_Exercise_.
Return all the records, each one exactly as given.

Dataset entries
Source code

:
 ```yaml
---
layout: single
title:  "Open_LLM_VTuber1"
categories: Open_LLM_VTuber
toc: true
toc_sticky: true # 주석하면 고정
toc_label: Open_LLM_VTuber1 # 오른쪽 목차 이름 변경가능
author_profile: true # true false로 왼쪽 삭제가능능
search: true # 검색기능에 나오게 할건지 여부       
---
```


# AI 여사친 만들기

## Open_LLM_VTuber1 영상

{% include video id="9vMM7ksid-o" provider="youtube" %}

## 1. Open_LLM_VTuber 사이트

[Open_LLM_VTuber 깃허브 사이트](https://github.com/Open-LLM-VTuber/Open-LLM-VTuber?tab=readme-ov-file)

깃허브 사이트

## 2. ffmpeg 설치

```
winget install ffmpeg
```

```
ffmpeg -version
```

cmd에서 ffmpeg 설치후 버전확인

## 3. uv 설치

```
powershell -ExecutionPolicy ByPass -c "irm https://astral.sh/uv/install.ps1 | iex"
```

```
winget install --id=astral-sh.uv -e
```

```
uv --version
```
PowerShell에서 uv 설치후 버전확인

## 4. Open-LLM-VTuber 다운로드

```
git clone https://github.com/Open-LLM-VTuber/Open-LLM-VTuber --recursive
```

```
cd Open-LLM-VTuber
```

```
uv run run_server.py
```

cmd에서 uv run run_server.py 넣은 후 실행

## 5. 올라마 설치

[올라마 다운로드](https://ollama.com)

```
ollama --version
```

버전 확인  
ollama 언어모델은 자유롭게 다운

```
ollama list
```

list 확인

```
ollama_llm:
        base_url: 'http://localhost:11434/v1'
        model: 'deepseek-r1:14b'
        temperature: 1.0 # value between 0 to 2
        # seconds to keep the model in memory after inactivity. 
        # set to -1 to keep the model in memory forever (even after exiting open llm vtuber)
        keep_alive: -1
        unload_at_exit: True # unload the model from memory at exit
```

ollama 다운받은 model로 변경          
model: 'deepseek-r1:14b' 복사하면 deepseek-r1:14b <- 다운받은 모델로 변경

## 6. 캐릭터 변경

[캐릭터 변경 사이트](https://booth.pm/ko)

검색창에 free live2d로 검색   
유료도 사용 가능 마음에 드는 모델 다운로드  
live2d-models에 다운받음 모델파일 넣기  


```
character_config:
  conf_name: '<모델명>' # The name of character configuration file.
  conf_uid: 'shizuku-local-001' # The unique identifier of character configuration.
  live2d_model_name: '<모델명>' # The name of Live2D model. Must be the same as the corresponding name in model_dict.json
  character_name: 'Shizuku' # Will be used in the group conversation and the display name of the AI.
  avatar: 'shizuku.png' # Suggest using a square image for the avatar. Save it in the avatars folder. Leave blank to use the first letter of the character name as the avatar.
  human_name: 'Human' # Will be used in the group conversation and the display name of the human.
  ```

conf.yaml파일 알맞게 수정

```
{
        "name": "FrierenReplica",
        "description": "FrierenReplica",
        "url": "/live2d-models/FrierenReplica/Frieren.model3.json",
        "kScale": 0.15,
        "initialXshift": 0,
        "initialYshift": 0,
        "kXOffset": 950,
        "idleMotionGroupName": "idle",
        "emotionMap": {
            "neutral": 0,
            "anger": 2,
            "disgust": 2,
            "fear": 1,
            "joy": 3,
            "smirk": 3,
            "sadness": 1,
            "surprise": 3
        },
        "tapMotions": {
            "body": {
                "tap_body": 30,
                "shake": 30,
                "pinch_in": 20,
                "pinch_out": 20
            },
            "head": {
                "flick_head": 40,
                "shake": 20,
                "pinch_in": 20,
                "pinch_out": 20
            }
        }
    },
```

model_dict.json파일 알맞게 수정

_Solved problem_.
Source code

:
 ```yaml
---
layout: single
title:  "Open_LLM_VTuber1"
categories: Open_LLM_VTuber
toc: true
toc_sticky: true # 주석하면 고정
toc_label: Open_LLM_VTuber1 # 오른쪽 목차 이름 변경가능
author_profile: true # true false로 왼쪽 삭제가능능
search: true # 검색기능에 나오게 할건지 여부       
---
```


# AI 여사친 만들기

## Open_LLM_VTuber1 영상

{% include video id="9vMM7ksid-o" provider="youtube" %}

## 1. Open_LLM_VTuber 사이트

[Open_LLM_VTuber 깃허브 사이트](https://github.com/Open-LLM-VTuber/Open-LLM-VTuber?tab=readme-ov-file)

깃허브 사이트

## 2. ffmpeg 설치

```
winget install ffmpeg
```

```
ffmpeg -version
```

cmd에서 ffmpeg 설치후 버전확인

## 3. uv 설치

```
powershell -ExecutionPolicy ByPass -c "irm https://astral.sh/uv/install.ps1 | iex"
```

```
winget install --id=astral-sh.uv -e
```

```
uv --version
```
PowerShell에서 uv 설치후 버전확인

## 4. Open-LLM-VTuber 다운로드

```
git clone https://github.com/Open-LLM-VTuber/Open-LLM-VTuber --recursive
```

```
cd Open-LLM-VTuber
```

```
uv run run_server.py
```

cmd에서 uv run run_server.py 넣은 후 실행

## 5. 올라마 설치

[올라마 다운로드](https://ollama.com)

```
ollama --version
```

버전 확인  
ollama 언어모델은 자유롭게 다운

```
ollama list
```

list 확인

```
ollama_llm:
        base_url: 'http://localhost:11434/v1'
        model: 'deepseek-r1:14b'
        temperature: 1.0 # value between 0 to 2
        # seconds to keep the model in memory after inactivity. 
        # set to -1 to keep the model in memory forever (even after exiting open llm vtuber)
        keep_alive: -1
        unload_at_exit: True # unload the model from memory at exit
```

ollama 다운받은 model로 변경          
model: 'deepseek-r1:14b' 복사하면 deepseek-r1:14b <- 다운받은 모델로 변경

## 6. 캐릭터 변경

[캐릭터 변경 사이트](https://booth.pm/ko)

검색창에 free live2d로 검색   
유료도 사용 가능 마음에 드는 모델 다운로드  
live2d-models에 다운받음 모델파일 넣기  


```
character_config:
  conf_name: '<모델명>' # The name of character configuration file.
  conf_uid: 'shizuku-local-001' # The unique identifier of character configuration.
  live2d_model_name: '<모델명>' # The name of Live2D model. Must be the same as the corresponding name in model_dict.json
  character_name: 'Shizuku' # Will be used in the group conversation and the display name of the AI.
  avatar: 'shizuku.png' # Suggest using a square image for the avatar. Save it in the avatars folder. Leave blank to use the first letter of the character name as the avatar.
  human_name: 'Human' # Will be used in the group conversation and the display name of the human.
  ```

conf.yaml파일 알맞게 수정

```
{
        "name": "FrierenReplica",
        "description": "FrierenReplica",
        "url": "/live2d-models/FrierenReplica/Frieren.model3.json",
        "kScale": 0.15,
        "initialXshift": 0,
        "initialYshift": 0,
        "kXOffset": 950,
        "idleMotionGroupName": "idle",
        "emotionMap": {
            "neutral": 0,
            "anger": 2,
            "disgust": 2,
            "fear": 1,
            "joy": 3,
            "smirk": 3,
            "sadness": 1,
            "surprise": 3
        },
        "tapMotions": {
            "body": {
                "tap_body": 30,
                "shake": 30,
                "pinch_in": 20,
                "pinch_out": 20
            },
            "head": {
                "flick_head": 40,
                "shake": 20,
                "pinch_in": 20,
                "pinch_out": 20
            }
        }
    },
```

model_dict.json파일 알맞게 수정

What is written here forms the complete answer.